Born in 1969 into a family of marine ecologists, Klumov enjoyed a protected Moscow childhood, beginning to study English at the age of seven at a selective school where a number of subjects were taught in English.
In his second year at Moscow State University, a friend invited him to join her at "some interview." The interview turned out to be a screening for an undergraduate exchange program. His friend failed, while Klumov won a place to study in the United States.
He spent the next two years at a liberal arts college in the small town of Lewiston, Maine, where he studied natural sciences and economics. His prejudices that the United States was an isolationist and poorly educated nation were shattered. "The Americans I met at Bates College were all fluent in several languages, widely traveled and well-educated," he said.
Klumov said he was quick to grasp the cultural differences, pick up college slang and adjust to a new lifestyle and mentality. He became so integrated into the American way of life that when he graduated in 1991, he planned to return to the United States to get his master's. Yet, once back in Russia, he found himself in the midst of dramatic historic changes.

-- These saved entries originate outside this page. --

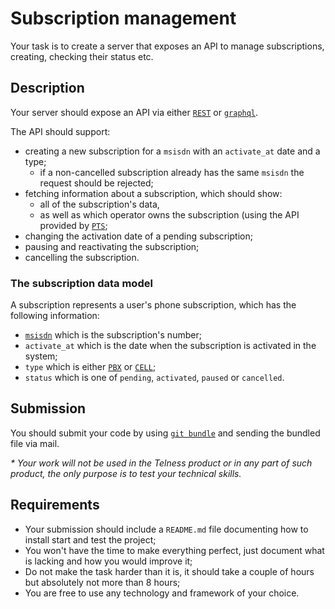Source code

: # Subscription management

Your task is to create a server that exposes an API to manage subscriptions, creating, checking their status etc.

## Description

Your server should expose an API via either [`REST`](https://en.wikipedia.org/wiki/Representational_state_transfer)
or [`graphql`](https://graphql.org/).

The API should support:

* creating a new subscription for a `msisdn` with an `activate_at` date and a type;
    * if a non-cancelled subscription already has the same `msisdn` the request should be rejected;
* fetching information about a subscription, which should show:
    * all of the subscription's data,
    * as well as which operator owns the subscription (using the API provided
      by [`PTS`](https://catalog.pts.se/);
* changing the activation date of a pending subscription;
* pausing and reactivating the subscription;
* cancelling the subscription.

### The subscription data model

A subscription represents a user's phone subscription, which has the following information:

* [`msisdn`](https://en.wikipedia.org/wiki/MSISDN) which is the subscription's number;
* `activate_at` which is the date when the subscription is activated in the system;
* `type` which is either [`PBX`](https://en.wikipedia.org/wiki/Business_telephone_system#Private_branch_exchange)
  or [`CELL`](https://en.wikipedia.org/wiki/Mobile_phone);
* `status` which is one of `pending`, `activated`, `paused` or `cancelled`.

## Submission

You should submit your code by using [`git bundle`](https://git-scm.com/docs/git-bundle.html) and sending the bundled
file via mail.

_* Your work will not be used in the Telness product or in any part of such product, the only purpose is to test your
technical skills._

## Requirements

* Your submission should include a `README.md` file documenting how to install start and test the project;
* You won't have the time to make everything perfect, just document what is lacking and how you would improve it;
* Do not make the task harder than it is, it should take a couple of hours but absolutely not more than 8 hours;
* You are free to use any technology and framework of your choice.
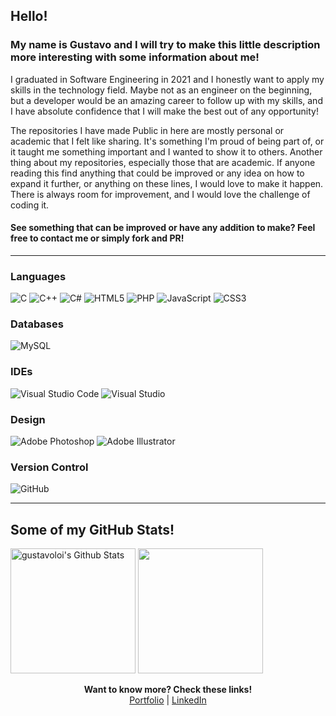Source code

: ## Hello!

### My name is Gustavo and I will try to make this little description more interesting with some information about me!
I graduated in Software Engineering in 2021 and I honestly want to apply my skills in the technology field. Maybe not as an engineer on the beginning, but a developer would be an amazing career to follow up with my skills, and I have absolute confidence that I will make the best out of any opportunity!

The repositories I have made Public in here are mostly personal or academic that I felt like sharing. It's something I'm proud of being part of, or it taught me something important and I wanted to show it to others. Another thing about my repositories, especially those that are academic. If anyone reading this find anything that could be improved or any idea on how to expand it further, or anything on these lines, I would love to make it happen. There is always room for improvement, and I would love the challenge of coding it.

#### See something that can be improved or have any addition to make? Feel free to contact me or simply fork and PR!
---
### Languages
![C](https://img.shields.io/badge/c-%2300599C.svg?style=for-the-badge&logo=c&logoColor=white)
![C++](https://img.shields.io/badge/c++-%2300599C.svg?style=for-the-badge&logo=c%2B%2B&logoColor=white)
![C#](https://img.shields.io/badge/c%23-%23239120.svg?style=for-the-badge&logo=c-sharp&logoColor=white)
![HTML5](https://img.shields.io/badge/html5-%23E34F26.svg?style=for-the-badge&logo=html5&logoColor=white)
![PHP](https://img.shields.io/badge/php-%23777BB4.svg?style=for-the-badge&logo=php&logoColor=white)
![JavaScript](https://img.shields.io/badge/javascript-%23323330.svg?style=for-the-badge&logo=javascript&logoColor=%23F7DF1E)
![CSS3](https://img.shields.io/badge/css3-%231572B6.svg?style=for-the-badge&logo=css3&logoColor=white)

### Databases
![MySQL](https://img.shields.io/badge/mysql-%2300f.svg?style=for-the-badge&logo=mysql&logoColor=white)


### IDEs
![Visual Studio Code](https://img.shields.io/badge/Visual%20Studio%20Code-0078d7.svg?style=for-the-badge&logo=visual-studio-code&logoColor=white)
![Visual Studio](https://img.shields.io/badge/Visual%20Studio-5C2D91.svg?style=for-the-badge&logo=visual-studio&logoColor=white)

### Design
![Adobe Photoshop](https://img.shields.io/badge/adobephotoshop-%2331A8FF.svg?style=for-the-badge&logo=adobephotoshop&logoColor=white)
![Adobe Illustrator](https://img.shields.io/badge/adobeillustrator-%23FF9A00.svg?style=for-the-badge&logo=adobeillustrator&logoColor=white)

### Version Control
![GitHub](https://img.shields.io/badge/github-%23121011.svg?style=for-the-badge&logo=github&logoColor=white)



---
## Some of my GitHub Stats!

<img height="200em" src="https://github-readme-stats.vercel.app/api?username=gustavoloi&include_all_commits=true&count_private=true&show_icons=true&line_height=20&title_color=7A7ADB&icon_color=2234AE&text_color=D3D3D3&bg_color=0,000000,130F40" alt="gustavoloi's Github Stats">
<img height="200em" src="https://github-readme-stats.vercel.app/api/top-langs/?username=gustavoloi&layout=compact&text_color=daf7dc&bg_color=0,000000,130F40">


<p align="center">
  <b>Want to know more? Check these links!</b>
  <br>
  <a href="https://gustavoloi-portfolio.netlify.app/">Portfolio</a> | 
  <a href="https://www.linkedin.com/in/gustavo-loi/">LinkedIn </a>  
</p>








<!--
**gustavoloi/gustavoloi** is a ✨ _special_ ✨ repository because its `README.md` (this file) appears on your GitHub profile.

Here are some ideas to get you started:

- 🔭 I’m currently working on ...
- 🌱 I’m currently learning ...
- 👯 I’m looking to collaborate on ...
- 🤔 I’m looking for help with ...
- 💬 Ask me about ...
- 📫 How to reach me: ...
- 😄 Pronouns: ...
- ⚡ Fun fact: ...
-->
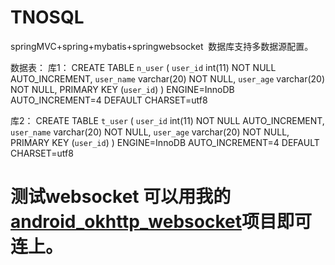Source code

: # TNOSQL
springMVC+spring+mybatis+springwebsocket  数据库支持多数据源配置。

数据表：
库1：
CREATE TABLE `n_user` (
  `user_id` int(11) NOT NULL AUTO_INCREMENT,
  `user_name` varchar(20) NOT NULL,
  `user_age` varchar(20) NOT NULL,
  PRIMARY KEY (`user_id`)
) ENGINE=InnoDB AUTO_INCREMENT=4 DEFAULT CHARSET=utf8

库2：
CREATE TABLE `t_user` (
  `user_id` int(11) NOT NULL AUTO_INCREMENT,
  `user_name` varchar(20) NOT NULL,
  `user_age` varchar(20) NOT NULL,
  PRIMARY KEY (`user_id`)
) ENGINE=InnoDB AUTO_INCREMENT=4 DEFAULT CHARSET=utf8


# 测试websocket 可以用我的[android_okhttp_websocket](https://github.com/zljxh/android_okhttp_websocket)项目即可连上。
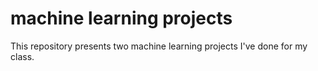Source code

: # machine learning projects

This repository presents two machine learning projects I've done for my class. 
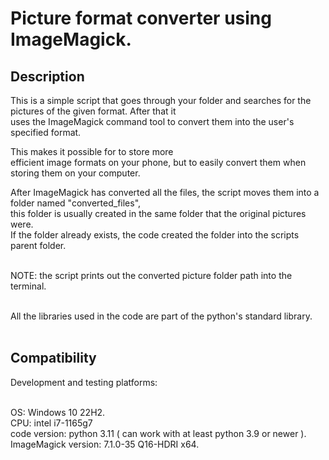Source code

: # Picture format converter using ImageMagick.

## Description
This is a simple script that goes through your folder and searches for the pictures of the given format. After that it <br /> 
uses the ImageMagick command tool to convert them into the user's specified format.  <br />

This makes it possible for to store more <br /> 
efficient image formats on your phone, but to easily convert them when storing them on your computer. <br />

After ImageMagick has converted all the files, the script moves them into a folder named "converted_files", <br />
this folder is usually created in the same folder that the original pictures were. <br />
If the folder already exists, the code created the folder into the scripts parent folder. <br /> <br />

NOTE: the script prints out the converted picture folder path into the terminal. <br /> <br />

All the libraries used in the code are part of the python's standard library. <br /> <br />


## Compatibility

Development and testing platforms: <br /> <br/>

OS: Windows 10  22H2. <br />
CPU: intel i7-1165g7 <br />
code version: python 3.11 ( can work with  at least python 3.9 or newer ). <br />
ImageMagick version: 7.1.0-35 Q16-HDRI x64. <br />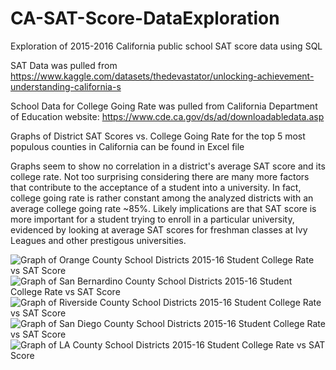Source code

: # CA-SAT-Score-DataExploration
Exploration of 2015-2016 California public school SAT score data using SQL

SAT Data was pulled from https://www.kaggle.com/datasets/thedevastator/unlocking-achievement-understanding-california-s

School Data for College Going Rate was pulled from California Department of Education website: https://www.cde.ca.gov/ds/ad/downloadabledata.asp

Graphs of District SAT Scores vs. College Going Rate for the top 5 most populous counties in California can be found in Excel file

Graphs seem to show no correlation in a district's average SAT score and its college rate. Not too surprising considering there are many more factors that contribute to the acceptance of a student into a university. In fact, college going rate is rather constant among the analyzed districts with an average college going rate ~85%. Likely implications are that SAT score is more important for a student trying to enroll in a particular university, evidenced by looking at average SAT scores for freshman classes at Ivy Leagues and other prestigous universities. 

![Graph of Orange County School Districts 2015-16 Student College Rate vs SAT Score](https://github.com/matthewbaluyot/CA-SAT-Score-DataExploration/assets/97050408/7a238c1b-3781-4602-ad97-fc16ebdbfa57)
![Graph of San Bernardino County School Districts 2015-16 Student College Rate vs SAT Score](https://github.com/matthewbaluyot/CA-SAT-Score-DataExploration/assets/97050408/a2472e81-0a74-4da4-8f8f-13734eb6715f)
![Graph of Riverside County School Districts 2015-16 Student College Rate vs SAT Score](https://github.com/matthewbaluyot/CA-SAT-Score-DataExploration/assets/97050408/b209f89e-de70-4b64-a3f1-76a6883d3931)
![Graph of San Diego County School Districts 2015-16 Student College Rate vs SAT Score](https://github.com/matthewbaluyot/CA-SAT-Score-DataExploration/assets/97050408/6285051d-9cc3-49c1-8da0-5b2ba6ba9ded)
![Graph of LA County School Districts 2015-16 Student College Rate vs SAT Score](https://github.com/matthewbaluyot/CA-SAT-Score-DataExploration/assets/97050408/a6f12e2b-aafb-4811-a27c-3bb8a51c93e0)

"It was too exciting to go back, so I decided to stay," he recalled.
With an impressive resume that included work experience in the State of Maine Executive Department, Klumov quite easily found a job with a small Australian media company in Moscow. The Australian expat community was rather small in those days and meeting all the Australians in town was inevitable. One of them became his future wife -- Australian Broadcasting Corporation correspondent Monica Attard.
Married in Russia, the couple had no plans to move elsewhere and only the death of Attard's father in 1994 made them pull up stakes and relocate to Sydney, initially intending to be there for only a year. But shortly after, Attard was offered the job of hosting a popular show on ABC and Klumov, still only 25, got a job with a private investment company in Sydney seeking out gold mining opportunities in a number of countries, including Russia.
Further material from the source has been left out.